The minister believes that the real privilege and honour for people in government is the opportunity to serve. But his legal training and disposition could not be caged when he argued that “if the elected representatives of the people in that state pass such legislation, then it becomes law in which case, he said, paying and collecting the pension is not immoral, but legal.

This, perhaps, explains why, according to the minister, he has been receiving N350,000 monthly from the state government in addition to his N900,000 salary as minister of the federal republic.

Amid rising poverty, youth unemployment, inability of most states to pay N30,000 minimum wage, poor roads infrastructure, underdevelopment of rural areas, many states have continued to pamper and enrich ex-governors, an act that Socio-Economic Rights and Accountability Project (SERAP) as well as many Nigerians has condemned without reservations.

Besides Lagos, states such as Abia, Akwa Ibom, Bauchi, Bayelsa, Borno, Delta, Ebonyi, Edo, Gombe, Kaduna, Kano, Katsina, Kogi, Kwara, Imo, Niger, Osun, Oyo, Rivers, Yobe, and Zamfara also have such legislations in place.

In Lagos, the pension legislation was passed during the tenure of Bola Ahmed Tinubu as governor. The state was the first to implement the pension law which was signed in 2007.

A breakdown of the legislation titled ‘Public Office Holder (Payment of Pension) Law No 11 Official Gazette of 2007, shows that former governors in Lagos are entitled to a house each in preferred locations in Lagos and Abuja, the nation’s capital.

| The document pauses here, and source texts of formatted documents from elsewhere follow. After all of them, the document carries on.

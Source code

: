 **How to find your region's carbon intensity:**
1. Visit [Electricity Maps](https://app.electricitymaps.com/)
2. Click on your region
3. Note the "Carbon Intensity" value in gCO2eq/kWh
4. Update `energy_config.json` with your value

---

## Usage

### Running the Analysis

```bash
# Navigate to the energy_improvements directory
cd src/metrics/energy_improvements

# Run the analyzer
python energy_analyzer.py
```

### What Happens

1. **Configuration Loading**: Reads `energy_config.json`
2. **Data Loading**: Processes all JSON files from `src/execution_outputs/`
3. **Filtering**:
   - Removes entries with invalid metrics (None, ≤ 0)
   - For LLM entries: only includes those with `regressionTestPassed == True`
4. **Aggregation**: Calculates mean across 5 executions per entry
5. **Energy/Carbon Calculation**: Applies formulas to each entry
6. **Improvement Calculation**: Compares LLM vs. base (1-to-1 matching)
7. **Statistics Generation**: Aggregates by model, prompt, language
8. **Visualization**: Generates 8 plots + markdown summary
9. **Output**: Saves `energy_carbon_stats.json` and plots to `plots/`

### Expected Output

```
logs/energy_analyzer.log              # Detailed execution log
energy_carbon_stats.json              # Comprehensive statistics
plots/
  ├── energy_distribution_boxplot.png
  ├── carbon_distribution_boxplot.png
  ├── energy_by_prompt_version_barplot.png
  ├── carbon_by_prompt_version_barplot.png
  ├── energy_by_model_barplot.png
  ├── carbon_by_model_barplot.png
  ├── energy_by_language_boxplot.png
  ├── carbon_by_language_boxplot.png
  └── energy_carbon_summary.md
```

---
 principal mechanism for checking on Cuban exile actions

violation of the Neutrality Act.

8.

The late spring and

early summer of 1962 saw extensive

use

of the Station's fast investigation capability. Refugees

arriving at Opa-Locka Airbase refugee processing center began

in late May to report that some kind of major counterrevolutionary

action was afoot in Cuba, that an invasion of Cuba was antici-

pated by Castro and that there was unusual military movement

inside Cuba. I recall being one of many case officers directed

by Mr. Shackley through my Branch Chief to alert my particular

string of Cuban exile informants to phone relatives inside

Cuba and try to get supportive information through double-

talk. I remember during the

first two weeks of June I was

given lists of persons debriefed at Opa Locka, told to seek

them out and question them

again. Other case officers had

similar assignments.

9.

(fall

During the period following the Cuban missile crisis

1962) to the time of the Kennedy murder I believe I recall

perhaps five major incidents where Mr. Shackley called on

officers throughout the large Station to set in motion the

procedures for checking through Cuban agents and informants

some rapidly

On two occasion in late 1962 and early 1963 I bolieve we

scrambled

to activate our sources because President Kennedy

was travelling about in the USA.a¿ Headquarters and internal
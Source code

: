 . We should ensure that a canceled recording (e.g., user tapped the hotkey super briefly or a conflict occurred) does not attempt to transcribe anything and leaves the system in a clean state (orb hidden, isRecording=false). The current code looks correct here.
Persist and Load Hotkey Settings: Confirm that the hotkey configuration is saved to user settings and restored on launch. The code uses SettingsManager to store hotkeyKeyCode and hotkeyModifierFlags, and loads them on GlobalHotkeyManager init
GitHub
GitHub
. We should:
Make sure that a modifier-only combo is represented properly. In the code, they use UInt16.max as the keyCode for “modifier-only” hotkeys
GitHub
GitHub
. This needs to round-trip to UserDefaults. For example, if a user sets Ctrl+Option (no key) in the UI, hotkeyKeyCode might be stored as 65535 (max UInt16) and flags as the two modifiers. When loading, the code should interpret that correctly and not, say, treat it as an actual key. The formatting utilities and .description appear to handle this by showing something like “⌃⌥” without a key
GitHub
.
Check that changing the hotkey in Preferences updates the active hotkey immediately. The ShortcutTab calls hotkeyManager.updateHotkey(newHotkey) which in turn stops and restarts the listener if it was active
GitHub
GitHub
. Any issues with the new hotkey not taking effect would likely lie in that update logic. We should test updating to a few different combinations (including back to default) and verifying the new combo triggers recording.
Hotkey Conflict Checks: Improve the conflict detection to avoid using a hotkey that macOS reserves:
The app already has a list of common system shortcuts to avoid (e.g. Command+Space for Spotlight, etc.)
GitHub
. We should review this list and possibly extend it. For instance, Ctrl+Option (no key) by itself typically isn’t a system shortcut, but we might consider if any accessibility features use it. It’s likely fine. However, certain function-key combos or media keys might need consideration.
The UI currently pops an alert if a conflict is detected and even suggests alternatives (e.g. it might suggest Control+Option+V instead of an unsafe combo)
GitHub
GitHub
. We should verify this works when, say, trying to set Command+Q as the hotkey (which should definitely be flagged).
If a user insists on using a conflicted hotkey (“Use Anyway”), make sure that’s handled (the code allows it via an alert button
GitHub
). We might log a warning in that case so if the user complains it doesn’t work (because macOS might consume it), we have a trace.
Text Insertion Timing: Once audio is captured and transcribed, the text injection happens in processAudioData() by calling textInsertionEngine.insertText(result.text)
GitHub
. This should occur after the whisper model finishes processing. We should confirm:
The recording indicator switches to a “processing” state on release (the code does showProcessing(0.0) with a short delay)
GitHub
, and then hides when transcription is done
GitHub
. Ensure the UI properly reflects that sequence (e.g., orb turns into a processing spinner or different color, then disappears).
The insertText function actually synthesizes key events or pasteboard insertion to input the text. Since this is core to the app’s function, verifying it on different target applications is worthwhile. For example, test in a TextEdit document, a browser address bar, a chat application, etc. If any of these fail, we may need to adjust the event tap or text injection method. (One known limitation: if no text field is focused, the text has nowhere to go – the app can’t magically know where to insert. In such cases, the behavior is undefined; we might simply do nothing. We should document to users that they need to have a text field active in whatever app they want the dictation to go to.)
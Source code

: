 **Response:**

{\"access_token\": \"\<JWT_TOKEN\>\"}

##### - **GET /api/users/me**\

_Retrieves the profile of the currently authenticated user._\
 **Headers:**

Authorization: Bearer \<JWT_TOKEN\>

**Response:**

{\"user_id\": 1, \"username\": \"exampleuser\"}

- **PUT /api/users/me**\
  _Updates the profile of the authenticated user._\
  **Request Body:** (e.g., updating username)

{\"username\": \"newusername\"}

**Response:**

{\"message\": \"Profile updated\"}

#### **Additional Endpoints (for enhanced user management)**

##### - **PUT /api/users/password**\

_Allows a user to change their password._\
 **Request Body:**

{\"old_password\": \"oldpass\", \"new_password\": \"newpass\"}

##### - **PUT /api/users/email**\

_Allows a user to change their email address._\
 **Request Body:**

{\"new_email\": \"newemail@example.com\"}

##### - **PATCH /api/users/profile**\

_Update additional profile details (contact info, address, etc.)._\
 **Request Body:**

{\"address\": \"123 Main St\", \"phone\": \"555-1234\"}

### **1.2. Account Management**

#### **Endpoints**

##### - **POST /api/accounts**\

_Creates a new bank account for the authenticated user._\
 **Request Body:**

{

The law provides for six new cars every three years, 100 percent of the basic salary of the incumbent governor (N7.7million per annum), and free health care for the beneficiary and family members.

Former governors are also entitled to furniture allowance, 300 percent of annual basic salary (N23.3million); house maintenance allowance, 10 percent of annual basic salary (N778,296); utility allowance, 20 percent of annual basic salary (N1.5million), and car maintenance allowance,30 percent of the annual basic salary (N2.3million).

There is also an entertainment allowance which is 10 percent of the annual basic salary (N778,296); and a personal assistant who will earn 25 percent of the governor’s annual basic salary (N1.9million).